Berawal dari keinginan mengisi waktu luang saat liburan, beberapa mahasiswa Fakultas Hukum dan Komunikasi Unika melakukan beberapa kegiatan. Di antaranya memproduksi iklan dan film dokumenter dengan peralatan seadanya.
Ya, itulah awal terbentuknya unit kegiatan mahasiswa Komunitas Film Milik Kita (Kofi Milk). Mastio R Gulfora, salah satu perintis Kofi Milk bercerita komunitas ini memang diawali dari pembuatan iklan. Saat itu tahun 2014, Tio dan beberapa kawannya ingin mengikuti sayembara pembuatan video promosi yang diadakan Unika.
Berbekal beberapa kamera, Tio mengawali proses produksi dibantu beberapa kawannya. Semua data video terkumpul, proses editing juga sudah selesai. Hanya saja, masih ada satu pekerjaan menjelang akhir pengumpulan karya. Mereka belum memiliki nama tim produksi.
‘’Ya saat itu kami langsung rapat untuk mencari nama yang pantas untuk tim kita. Salah satu yang dipertimbangkan, nama yang dipilih akan kami gunakan terus, karena kami masih ingin terus berkarya di bidang videografi dan sinematografi,’’ujarnya.

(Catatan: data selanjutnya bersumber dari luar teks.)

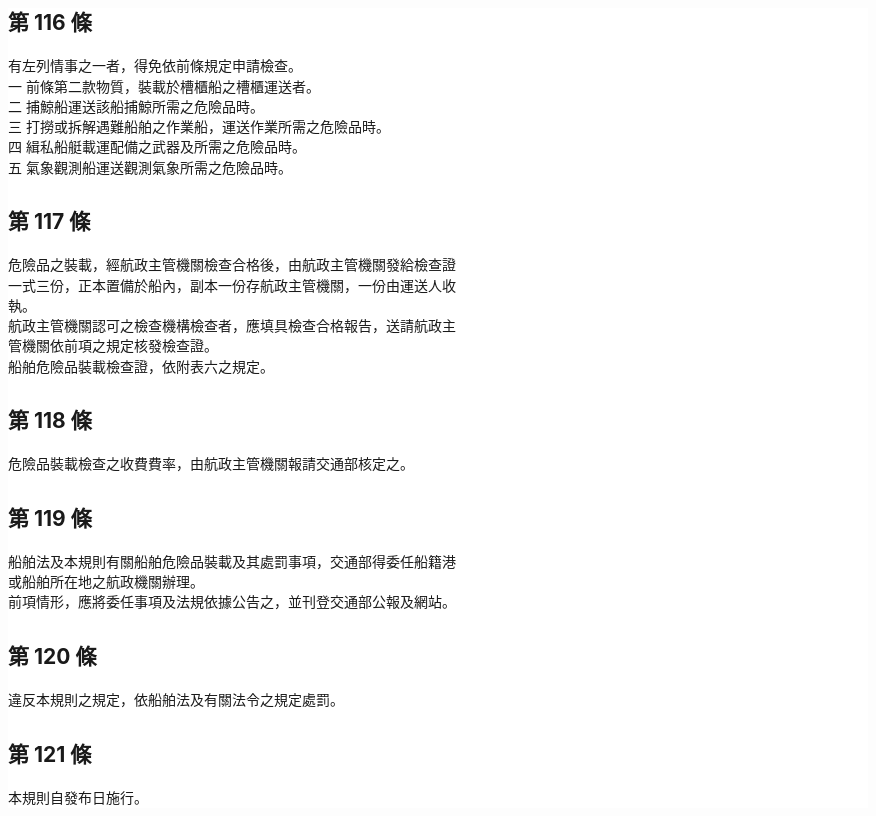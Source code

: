 第 116 條
---------
有左列情事之一者，得免依前條規定申請檢查。  
一  前條第二款物質，裝載於槽櫃船之槽櫃運送者。  
二  捕鯨船運送該船捕鯨所需之危險品時。  
三  打撈或拆解遇難船舶之作業船，運送作業所需之危險品時。  
四  緝私船艇載運配備之武器及所需之危險品時。  
五  氣象觀測船運送觀測氣象所需之危險品時。

第 117 條
---------
危險品之裝載，經航政主管機關檢查合格後，由航政主管機關發給檢查證  
一式三份，正本置備於船內，副本一份存航政主管機關，一份由運送人收  
執。  
航政主管機關認可之檢查機構檢查者，應填具檢查合格報告，送請航政主  
管機關依前項之規定核發檢查證。  
船舶危險品裝載檢查證，依附表六之規定。

第 118 條
---------
危險品裝載檢查之收費費率，由航政主管機關報請交通部核定之。

第 119 條
---------
船舶法及本規則有關船舶危險品裝載及其處罰事項，交通部得委任船籍港  
或船舶所在地之航政機關辦理。  
前項情形，應將委任事項及法規依據公告之，並刊登交通部公報及網站。

第 120 條
---------
違反本規則之規定，依船舶法及有關法令之規定處罰。

第 121 條
---------
本規則自發布日施行。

Nah, dari enam nama yang diusulkan, terpilih nama Kofi Milk sebagai nama tim. Nama ini dipilih tak lepas dari suasana rapat mereka yang ketika itu sembari minum kopi susu.
‘’Terbesitlah di benak salah satu anggota untuk menggunakan kata kofimilk sebagai representasi kelompok mereka,’’ kenang Tio.
Karya pertama mereka itu berhasil meraih Juara Harapan I. ‘’Sebagai karya awal, raihan itu membanggakan,’’ucap Tio.
Setelah itu, Kofi Milk merambah film dokumenter. Film dokumenter pertama karya mereka diberi judul Untukmu Indonesia. Film ini bercerita tentang seorang difabel yang tak ingin menggantungkan hidupnya pada orang lain.
Seperti karya sebelumnya,
Untukmu Indonesia juga diikutkan kompetisi. Hasilnya, film yang disutradarai Noverio Ady Prakoso menyabet Juara I.
Peralatan Produksi
Kedua karya awal ini merupakan bukti keseriusan Tio, Noverio, dan beberapa kawannya menggeluti bidang videografi dan sinematografi.
Hadiah dari kedua karya itu mereka gunakan untuk membeli peralatan produksi.
‘’Dua karya awal kami produksi dengan perlatan seadanya. Kalau kami ingin komunitas ini terus berkarya ya kami harus memperbahuri alat produksi. Oleh karena itu hadiah yang kami dapat kami belikan beberapa alat baru,’’cerita Noverio.
Setelah mengikuti dua kompetisi, anak-anak Kofi Milk terlibat dalam penggarapan iklan layanan masyarakat yang ditayangkan di TVRI.
Ada tiga karya yang mereka buat untuk Tv nasional itu. Yang menarik, ketiga iklan itu mereka buat dalam satu hari.
‘’Waktu itu pihak TVRI memberi kami waktu sangat pendek,’’cerita Tio.
Tahun kedua ini, sekitar 86 orang terdaftar sebagai anggota Kofi Milk. Walau nggak semua aktif ikut pelatihan dan produksi, Noverio selaku ketua Kofi Milk tahun ini nggak pernah memaksakan anggotanya untuk terlibat di setiap kegiatan Kofi Milk.
‘’Yang terpenting setiap anggota kami beri ilmu yang sama di setiap pelatihan.
Mereka mau ikut proses produksi atau nggak, ya itu keputusan mereka. Intinya belajar bisa darimana saja, kalau mau belajar teori di kelas saat pelatihan, boleh-boleh saja, tapi alangkah lebih baik bila teori itu di praktikan,’’pungkasnya. (92)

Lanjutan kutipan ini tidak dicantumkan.